Deleting Duplicates w/ 3rd Party Duplicate Detector

romebot · October 5, 2022, 10:17am

I read that the DT duplicate detection is not byte for by, giving the example that the difference of only a comma would make the file essentially the same. I actually have a lot of versions of docs that I do need to differentiate, as well as images that might be slightly different (not sure how DT handles that). A duplicate detector can give me more precise control over differences in files and photos, but I’m not sure if it would corrupt a non-indexed database somehow to delete them on the file level instead of via the DT interface. In general, I’m nervous to delete duplicates in DT as I had the experience of deleting things that weren’t duplicates even after selecting stricter recognition of duplicates. Sadly, I have thousands of duplicates/triplicates and need to speed up the process. Thoughts on using a 3rd party application?

This article talks about doing this before importing, but the files are already imported:

Thanks!

BLUEFROG · October 5, 2022, 11:45am

That would be quite surprising given the stricter recognition accounts for file type and size in duplicate detection.

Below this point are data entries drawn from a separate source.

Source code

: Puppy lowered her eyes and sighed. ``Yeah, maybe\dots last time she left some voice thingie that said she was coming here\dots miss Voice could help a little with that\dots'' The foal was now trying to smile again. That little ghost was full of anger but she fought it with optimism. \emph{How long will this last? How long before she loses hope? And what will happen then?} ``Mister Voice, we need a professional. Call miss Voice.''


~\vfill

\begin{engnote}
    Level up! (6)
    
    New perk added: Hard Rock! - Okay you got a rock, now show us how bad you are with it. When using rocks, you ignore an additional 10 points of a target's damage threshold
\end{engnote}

Why do you have so many redundant files?

romebot · October 5, 2022, 11:56am

well, honesly, because I’m an idiot. I experimented w/ index vs non-indexed databases and because I couldn’t be sure if I had deleted something accidentally (something I actually did a couple times and couldn’t figure out exactly which files), I kept them all to be sure. Add to that importing files from various old drives (again to be sure I had everything), and now I’m left w/ a huge regrettable mess. I just want to clean it all up, but there are thousands of duplicates and I need to find a faster way to be sure they are exact copies. For non-exact copies I need a quick way to make decisions and delete or I’ll be at it till 2032.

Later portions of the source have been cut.